Le ministre ne veut pas « stigmatiser les communautés ». Comment mesurer une police « neutre » d’un point de vue ethnique ?
Manuel Valls a mis le doigt sur un problème essentiel. Et dont les sommets policiers ne veulent pas entendre parler. Mais, le ministère au niveau central n’est pas équipé. Il ne connaît pas les communautés, la formation des policiers ignore cet enjeu, les directions n’ont aucun outil de mesure du biais ethnique, ou de la satisfaction, de la confiance que les usagers ont dans la police. A Montréal, il y a un plan stratégique et un adjoint au directeur de la police chargé des relations communautaires. Une cellule de suivi des incidents a été créée, non pour aboutir à des sanctions disciplinaires mais pour alerter les responsables. En France, il n’y a rien.

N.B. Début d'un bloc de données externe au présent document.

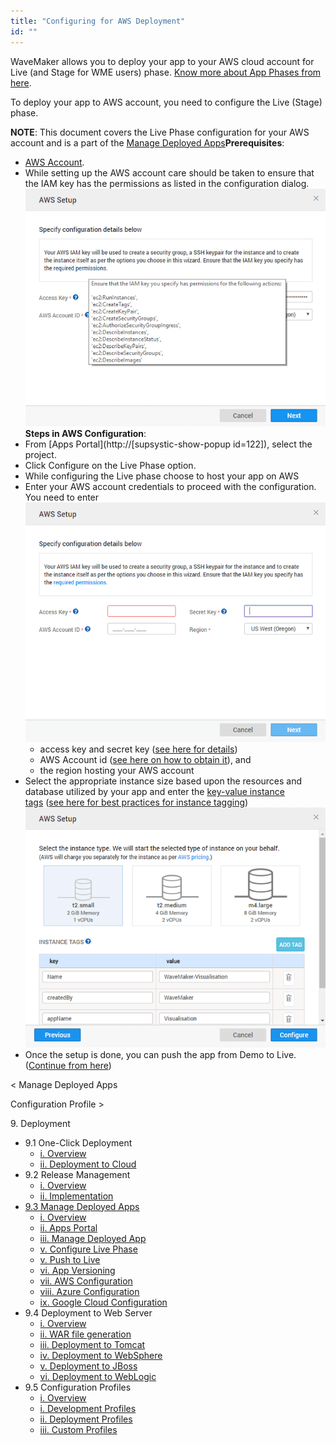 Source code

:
 ```yaml
---
title: "Configuring for AWS Deployment"
id: ""
---
```


WaveMaker allows you to deploy your app to your AWS cloud account for Live (and Stage for WME users) phase. [Know more about App Phases from here](/learn/app-development/deployment/release-management/).

To deploy your app to AWS account, you need to configure the Live (Stage) phase.

**NOTE**: This document covers the Live Phase configuration for your AWS account and is a part of the [Manage Deployed Apps](/learn/app-development/deployment/manage-deployed-apps/)**Prerequisites**:

- [AWS Account](https://aws.amazon.com/).
- While setting up the AWS account care should be taken to ensure that the IAM key has the permissions as listed in the configuration dialog. [![](../../assets/deploy_aws_perms.png)](../../assets/deploy_aws_perms.png) **Steps in AWS Configuration**:
- From [Apps Portal](http://[supsystic-show-popup id=122]), select the project.
- Click Configure on the Live Phase option.
- While configuring the Live phase choose to host your app on AWS
- Enter your AWS account credentials to proceed with the configuration. You need to enter [![](../../assets/deploy_aws_account.png)](../../assets/deploy_aws_account.png)
    - access key and secret key ([see here for details](https://aws.amazon.com/developers/access-keys/))
    - AWS Account id ([see here on how to obtain it](http://docs.aws.amazon.com/IAM/latest/UserGuide/console_account-alias.html)), and
    - the region hosting your AWS account
- Select the appropriate instance size based upon the resources and database utilized by your app and enter the [key-value instance tags](http://docs.aws.amazon.com/AWSEC2/latest/UserGuide/Using_Tags.html) ([see here for best practices for instance tagging](https://aws.amazon.com/premiumsupport/knowledge-center/ec2-resource-tags/)) [![](../../assets/deploy_aws_instance.png)](../../assets/deploy_aws_instance.png)
- Once the setup is done, you can push the app from Demo to Live. ([Continue from here](/learn/app-development/deployment/manage-deployed-apps/#push-to-live))

< Manage Deployed Apps

Configuration Profile >

9\. Deployment

- 9.1 One-Click Deployment
    - [i. Overview](/learn/app-development/deployment/one-click-deployment/)
    - [ii. Deployment to Cloud](/learn/app-development/deployment/one-click-deployment/#cloud-deployment)
- 9.2 Release Management
    - [i. Overview](/learn/app-development/deployment/release-management/)
    - [ii. Implementation](/learn/app-development/deployment/release-management/#working)
- [9.3 Manage Deployed Apps](/learn/app-development/deployment/manage-deployed-apps/)
    - [i. Overview](/learn/app-development/deployment/manage-deployed-apps/)
    - [ii. Apps Portal](/learn/app-development/deployment/manage-deployed-apps/#apps-portal)
    - [iii. Manage Deployed App](/learn/app-development/deployment/manage-deployed-apps/#manage-deployed-app)
    - [v. Configure Live Phase](/learn/app-development/deployment/manage-deployed-apps/#configure-live)
    - [v. Push to Live](/learn/app-development/deployment/manage-deployed-apps/#push-to-live)
    - [vi. App Versioning](/learn/app-development/deployment/manage-deployed-apps/#versioning)
    - [vii. AWS Configuration](#)
    - [viii. Azure Configuration](/learn/app-development/deployment/deployment-to-azure/)
    - [ix. Google Cloud Configuration](/learn/app-development/deployment/deployment-google-cloud/)
- 9.4 Deployment to Web Server
    - [i. Overview](/learn/app-development/deployment/deployment-web-server/#)
    - [ii. WAR file generation](/learn/app-development/deployment/deployment-web-server/#war-file-generation)
    - [iii. Deployment to Tomcat](/learn/how-tos/wavemaker-application-deployment-tomcat/)
    - [iv. Deployment to WebSphere](/learn/how-tos/wavemaker-application-deployment-websphere-liberty-profile/)
    - [v. Deployment to JBoss](/learn/how-tos/wavemaker-application-deployment-jboss/)
    - [vi. Deployment to WebLogic](/learn/how-tos/wavemaker-application-deployment-weblogic-application-server/)
- 9.5 Configuration Profiles
    - [i. Overview](/learn/app-development/deployment/configuration-profiles/)
    - [i. Development Profiles](/learn/app-development/deployment/configuration-profiles/#dev-profile)
    - [ii. Deployment Profiles](/learn/app-development/deployment/configuration-profiles/#deploy-profile)
    - [iii. Custom Profiles](/learn/app-development/deployment/configuration-profiles/#custom-profile)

Est-ce qu’un conseiller dédié pourrait être une solution ?
Pourquoi pas, auprès du ministre ou du directeur général. Sans un responsable doté d’une forte autorité transversale et qui soit dédié à cette question, elle ne sera pas traitée de manière suivie. Une circulaire qui rappelle les principes ne suffira pas. C’est tout le système de police qui doit être mobilisé, et ce durablement.